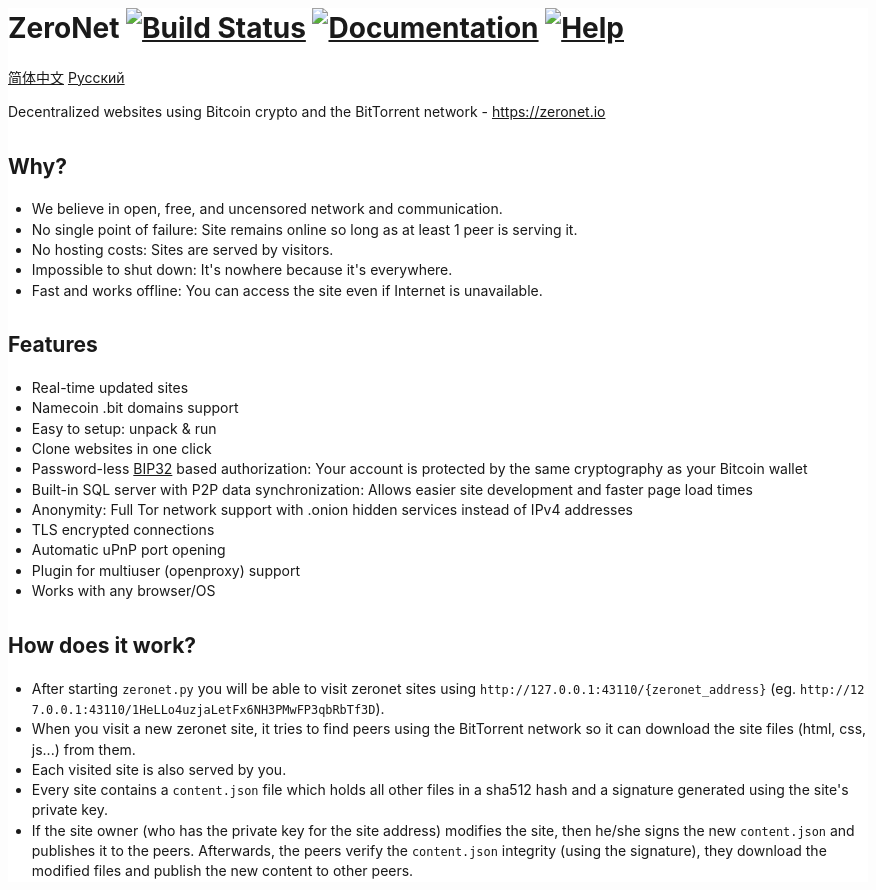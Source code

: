 # ZeroNet [![Build Status](https://travis-ci.org/HelloZeroNet/ZeroNet.svg?branch=master)](https://travis-ci.org/HelloZeroNet/ZeroNet) [![Documentation](https://img.shields.io/badge/docs-faq-brightgreen.svg)](https://zeronet.io/docs/faq/) [![Help](https://img.shields.io/badge/keep_this_project_alive-donate-yellow.svg)](https://zeronet.io/docs/help_zeronet/donate/)

[简体中文](./README-zh-cn.md)
[Русский](./README-ru.md)

Decentralized websites using Bitcoin crypto and the BitTorrent network - https://zeronet.io


## Why?

* We believe in open, free, and uncensored network and communication.
* No single point of failure: Site remains online so long as at least 1 peer is
  serving it.
* No hosting costs: Sites are served by visitors.
* Impossible to shut down: It's nowhere because it's everywhere.
* Fast and works offline: You can access the site even if Internet is
  unavailable.


## Features
 * Real-time updated sites
 * Namecoin .bit domains support
 * Easy to setup: unpack & run
 * Clone websites in one click
 * Password-less [BIP32](https://github.com/bitcoin/bips/blob/master/bip-0032.mediawiki)
   based authorization: Your account is protected by the same cryptography as your Bitcoin wallet
 * Built-in SQL server with P2P data synchronization: Allows easier site development and faster page load times
 * Anonymity: Full Tor network support with .onion hidden services instead of IPv4 addresses
 * TLS encrypted connections
 * Automatic uPnP port opening
 * Plugin for multiuser (openproxy) support
 * Works with any browser/OS


## How does it work?

* After starting `zeronet.py` you will be able to visit zeronet sites using
  `http://127.0.0.1:43110/{zeronet_address}` (eg.
  `http://127.0.0.1:43110/1HeLLo4uzjaLetFx6NH3PMwFP3qbRbTf3D`).
* When you visit a new zeronet site, it tries to find peers using the BitTorrent
  network so it can download the site files (html, css, js...) from them.
* Each visited site is also served by you.
* Every site contains a `content.json` file which holds all other files in a sha512 hash
  and a signature generated using the site's private key.
* If the site owner (who has the private key for the site address) modifies the
  site, then he/she signs the new `content.json` and publishes it to the peers.
  Afterwards, the peers verify the `content.json` integrity (using the
  signature), they download the modified files and publish the new content to
  other peers.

= Required work =
Restate the preceding entries in full, word for word, with the pictures removed.

= Response box =
Source code

: # ZeroNet [![Build Status](https://travis-ci.org/HelloZeroNet/ZeroNet.svg?branch=master)](https://travis-ci.org/HelloZeroNet/ZeroNet) [![Documentation](https://img.shields.io/badge/docs-faq-brightgreen.svg)](https://zeronet.io/docs/faq/) [![Help](https://img.shields.io/badge/keep_this_project_alive-donate-yellow.svg)](https://zeronet.io/docs/help_zeronet/donate/)

[简体中文](./README-zh-cn.md)
[Русский](./README-ru.md)

Decentralized websites using Bitcoin crypto and the BitTorrent network - https://zeronet.io


## Why?

* We believe in open, free, and uncensored network and communication.
* No single point of failure: Site remains online so long as at least 1 peer is
  serving it.
* No hosting costs: Sites are served by visitors.
* Impossible to shut down: It's nowhere because it's everywhere.
* Fast and works offline: You can access the site even if Internet is
  unavailable.


## Features
 * Real-time updated sites
 * Namecoin .bit domains support
 * Easy to setup: unpack & run
 * Clone websites in one click
 * Password-less [BIP32](https://github.com/bitcoin/bips/blob/master/bip-0032.mediawiki)
   based authorization: Your account is protected by the same cryptography as your Bitcoin wallet
 * Built-in SQL server with P2P data synchronization: Allows easier site development and faster page load times
 * Anonymity: Full Tor network support with .onion hidden services instead of IPv4 addresses
 * TLS encrypted connections
 * Automatic uPnP port opening
 * Plugin for multiuser (openproxy) support
 * Works with any browser/OS


## How does it work?

* After starting `zeronet.py` you will be able to visit zeronet sites using
  `http://127.0.0.1:43110/{zeronet_address}` (eg.
  `http://127.0.0.1:43110/1HeLLo4uzjaLetFx6NH3PMwFP3qbRbTf3D`).
* When you visit a new zeronet site, it tries to find peers using the BitTorrent
  network so it can download the site files (html, css, js...) from them.
* Each visited site is also served by you.
* Every site contains a `content.json` file which holds all other files in a sha512 hash
  and a signature generated using the site's private key.
* If the site owner (who has the private key for the site address) modifies the
  site, then he/she signs the new `content.json` and publishes it to the peers.
  Afterwards, the peers verify the `content.json` integrity (using the
  signature), they download the modified files and publish the new content to
  other peers.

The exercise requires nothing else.